The second part of Shepard's statement that I find problematic is that in which he states that "Longfellow surveyed his past accomplishment with modesty". I do not feel that modesty is the right term at all. To me, "Mezzo Cammin" is a poem written from a sense of despair, loneliness and self-doubt occasioned by the death of his first wife, and his difficulty successfully wooing his future second wife. A deeply personal poem, Longfellow never released "Mezzo Cammin" for publication; it was published posthumously by his brother, as was "The Cross of Snow", which was written long after his second wife's death.
"Mezzo Cammin" is written in the Petrarchan sonnet form. An octave, rhyming abbaabba, is followed by a sestet, which rhymes cdcdcd. The Petrarchan sonnet form traditionally lends itself well to a setting out of problem in the octave, with a resolution taken up in the sestet. Longfellow, however, does not find a solution in the course of the sonnet, and the sestet is thus part of a crescendoing movement of angst that moves through the whole poem.
The language of the poem is also problematic to me. Longfellow starts with a crystal clear statement of the problem he is facing:
Half of my life is gone, and I have let
The years slip from me, and have not fulfilled
The aspiration of my youth (ll. 1-3)
The mostly monosyllabic words of these lines have a simplicity that state the problem uncompromisingly--there are no flights of poetic fancy, and the emotion is laid bare. The quatrain could as easily be written as a prose sentence, with no loss of sense; the enjambement creates a pleasing tension between poem and prose.

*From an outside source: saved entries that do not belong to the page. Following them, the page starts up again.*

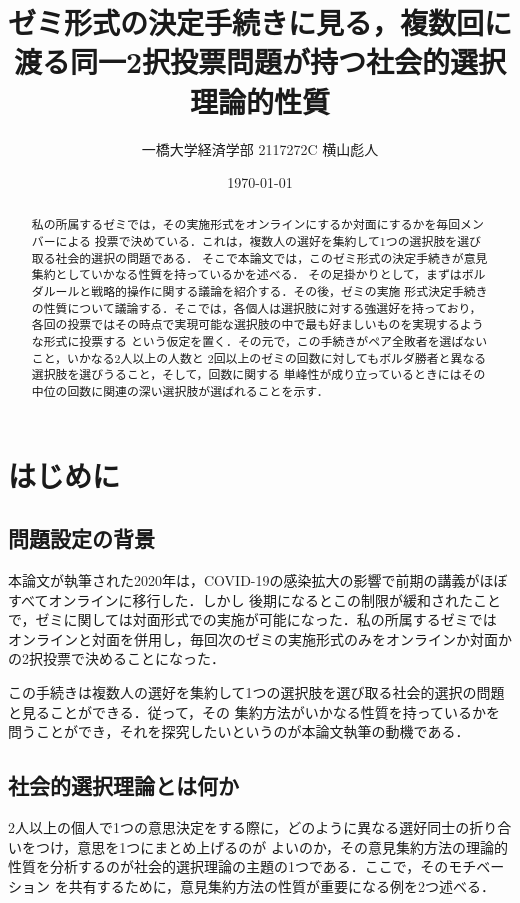 \documentclass[dvipdfmx]{jsarticle}
\begin{document}
\title{ゼミ形式の決定手続きに見る，複数回に渡る同一2択投票問題が持つ社会的選択理論的性質}
\author{一橋大学経済学部 2117272C 横山彪人}
\date{\today}
\maketitle

\begin{abstract}
  私の所属するゼミでは，その実施形式をオンラインにするか対面にするかを毎回メンバーによる
  投票で決めている．これは，複数人の選好を集約して1つの選択肢を選び取る社会的選択の問題である．
  そこで本論文では，このゼミ形式の決定手続きが意見集約としていかなる性質を持っているかを述べる．
  その足掛かりとして，まずはボルダルールと戦略的操作に関する議論を紹介する．その後，ゼミの実施
  形式決定手続きの性質について議論する．そこでは，各個人は選択肢に対する強選好を持っており，
  各回の投票ではその時点で実現可能な選択肢の中で最も好ましいものを実現するような形式に投票する
  という仮定を置く．その元で，この手続きがペア全敗者を選ばないこと，いかなる2人以上の人数と
  2回以上のゼミの回数に対してもボルダ勝者と異なる選択肢を選びうること，そして，回数に関する
  単峰性が成り立っているときにはその中位の回数に関連の深い選択肢が選ばれることを示す．
\end{abstract}

\tableofcontents
\clearpage

\section{はじめに}
\subsection{問題設定の背景}
本論文が執筆された2020年は，COVID-19の感染拡大の影響で前期の講義がほぼすべてオンラインに移行した．しかし
後期になるとこの制限が緩和されたことで，ゼミに関しては対面形式での実施が可能になった．私の所属するゼミでは
オンラインと対面を併用し，毎回次のゼミの実施形式のみをオンラインか対面かの2択投票で決めることになった．

この手続きは複数人の選好を集約して1つの選択肢を選び取る社会的選択の問題と見ることができる．従って，その
集約方法がいかなる性質を持っているかを問うことができ，それを探究したいというのが本論文執筆の動機である．

\subsection{社会的選択理論とは何か}\label{社会的選択とは何か}
2人以上の個人で1つの意思決定をする際に，どのように異なる選好同士の折り合いをつけ，意思を1つにまとめ上げるのが
よいのか，その意見集約方法の理論的性質を分析するのが社会的選択理論の主題の1つである．ここで，そのモチベーション
を共有するために，意見集約方法の性質が重要になる例を2つ述べる．
\end{document}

The last line of the first quatrain does, however, cause me some difficulty: "to build/ Some tower of song with lofty parapet" (ll. 3-4). Longfellow mocks his youthful ambitions by using precisely the poetic language of youthful ambition, and calls up the trope of the poet as builder of a monument that will outlast the rest of human endeavour. This jars a little with the quiet language that initially drew me in and allowed me to sympathise strongly with the poet. However, Longfellow is positing a rejection of poetic language, by juxtaposing the self-consciously artificial language of the poet's youth, with the true language of introspection in the first lines of the poem.

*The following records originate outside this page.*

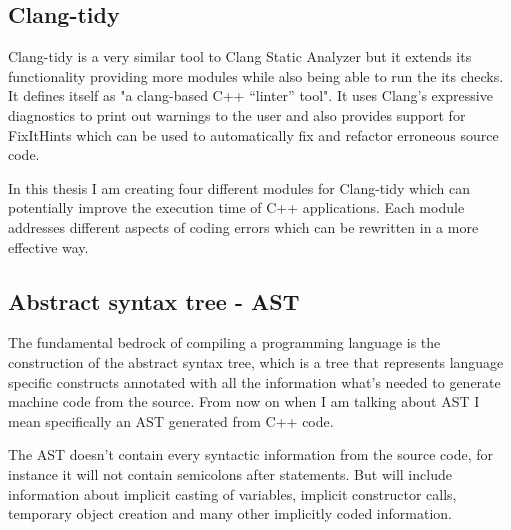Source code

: \subsection{Clang-tidy}
\par Clang-tidy is a very similar tool to Clang Static Analyzer but it extends its functionality providing more modules while also being able to run the its checks. It defines itself as "a clang-based C++ “linter” tool"\cite{clang_tidy_mainpage}. It uses Clang's expressive diagnostics to print out warnings to the user and also provides support for FixItHints which can be used to automatically fix and refactor erroneous source code. \medskip
\par In this thesis I am creating four different modules for Clang-tidy which can potentially improve the execution time of C++ applications. Each module addresses different aspects of coding errors which can be rewritten in a more effective way. 
\subsection{Abstract syntax tree - AST}
\par The fundamental bedrock of compiling a programming language is the construction of the abstract syntax tree, which is a tree that represents language specific constructs annotated with all the information what's needed to generate machine code from the source. From now on when I am talking about AST I mean specifically an AST generated from C++ code. \medskip
\par The AST doesn't contain every syntactic information from the source code, for instance it will not contain semicolons after statements. But will include information about implicit casting of variables, implicit constructor calls, temporary object creation and many other implicitly coded information. 

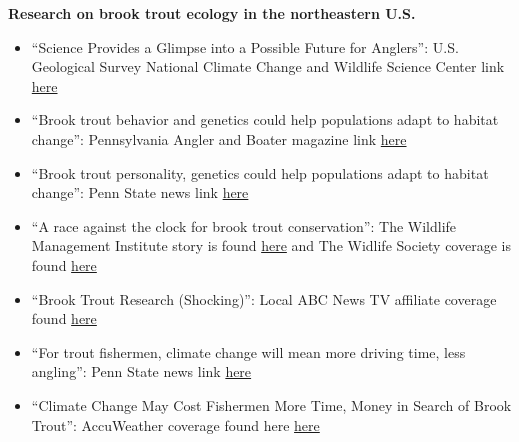 \documentclass[10pt]{article}
\begin{document}
\begin{flushleft}
\textbf{Research on brook trout ecology in the northeastern U.S.}\\
\begin{itemize}
\item ``Science Provides a Glimpse into a Possible Future for Anglers'': U.S. Geological Survey National Climate Change and Wildlife Science Center link
\href{https://nccwsc.usgs.gov/content/science-provides-glimpse-possible-future-anglers}{here}\\
\item ``Brook trout behavior and genetics could help populations adapt to habitat change'': Pennsylvania Angler and Boater magazine link
\href{http://www.fishandboat.com/Transact/AnglerBoater/AnglerBoater2017/MayJune/Documents/2017-0506mj-10brook.pdf}{here}\\
\item ``Brook trout personality, genetics could help populations adapt to habitat change'': Penn State news link 
\href{http://news.psu.edu/story/442050/2016/12/13/brook-trout-personality-genetics-could-help-populations-adapt-habitat-change}{here}\\
\item ``A race against the clock for brook trout conservation'': The Wildlife Management Institute story is found \href{https://wildlifemanagement.institute/outdoor-news-bulletin/september-2016/race-against-clock-brook-trout-conservation}{here} and The Widlife Society coverage is found
\href{http://wildlife.org/a-race-against-the-clock-for-brook-trout-conservation/}{here}\\
\item ``Brook Trout Research (Shocking)'': Local ABC News TV affiliate coverage found \href{http://wnep.com/2016/09/25/brook-trout-research-shocking/}{here}\\
\item ``For trout fishermen, climate change will mean more driving time, less angling'': Penn State news link
\href{http://news.psu.edu/story/366131/2015/08/20/research/trout-fishermen-climate-change-will-mean-more-driving-time-less}{here}
\item ``Climate Change May Cost Fishermen More Time, Money in Search of Brook Trout'': AccuWeather coverage found here \href{http://www.accuweather.com/en/weather-news/climate-change-brook-trout-fisherman-high-cost/52151933}{here}\\


\end{itemize}
\end{flushleft}
\end{document}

At the same time, however, Longfellow is reminding himself that he has nothing so grandiose to reject. He has not built a "tower of song", and it is this that troubles him deeply. He uses the poetic language to indicate that the ambition still resides, and that he still considers himself a poet.
There follows a quatrain of self-justification, in which Longfellow outlines why he has not achieved what he thinks he is capable of accomplishing. He starts with a triplet of anti-reasons:
Not indolence, nor pleasure, nor the fret
Of restless passions that would not be stilled (ll. 5-6)
These anti-reasons increase in intensity, from the non-emotiveness of indolence, to the joys of pleasure, to the intensity of uncontrollable passion. Line 6 also has an onomatopoeic rustling quality that speeds up the line, with its repeated "st" and "ss" sounds. This leads to an effective contrast with the next line, whose pace is slower, and less self-consciously poetic, in that it comes after a group of polysyllabic latinate abstractions ("indolence", "pleasure", and "passions"), with the Anglo Saxon "sorrow", and the monosyllabic "care".
The last line of the quatrain indicates that Longfellow's hope of future accomplishment is not yet dead ("Kept me from what I may accomplish yet" (l. 8)), and the alliteration of hard "c" continuing from line seven to line eight has added effect, in that it underscores the poet's bitterness, a bitterness caused by conflicting reasons (his sorrow at his wife's death is valid, but so also is his bitterness at being prevented from writing adequate poetry):
But sorrow, and a care that almost killed,
Kept me from what I may accomplish yet (ll. 7-8)
The hope comes filtering back into the poem in the eighth line ("Kept me from what I may accomplish yet"), indicating a potential rise in the poet's state of mind. But the sestet immediately undercuts this hopefulness by returning us to the issue in hand, the fact that Longfellow is approaching middle age ("half of my life is gone"), and pushes the consequences of this further. For if one is at the middle stage of one's life, then one is also entering a time in which one is closer to death than to birth.
The sestet, then, jerks us back from the potential happiness of the future, in that Longfellow has something he "may accomplish yet", with its "Though". "Though" introduces the sestet and its insistence on the poet as being backward looking and being terrified by death which is further up the hill that he must climb.
In the sestet Longfellow denies himself and the reader the solace that the sonnet form sets us up to expect, by using the sestet's opening lines to turn us, not towards a comforting reflection and resolution of the problem of the octave, but further back into the despair that he feels. The imagery of the poet climbing up the hill of life, towards death at the top of that hill is reminiscent of the image of building in line four. However, it is not a modification of that image, nor is it intended to be; rather, the image of the poet climbing the hill of life is a step back into the realm of poetic language that line four inhabits.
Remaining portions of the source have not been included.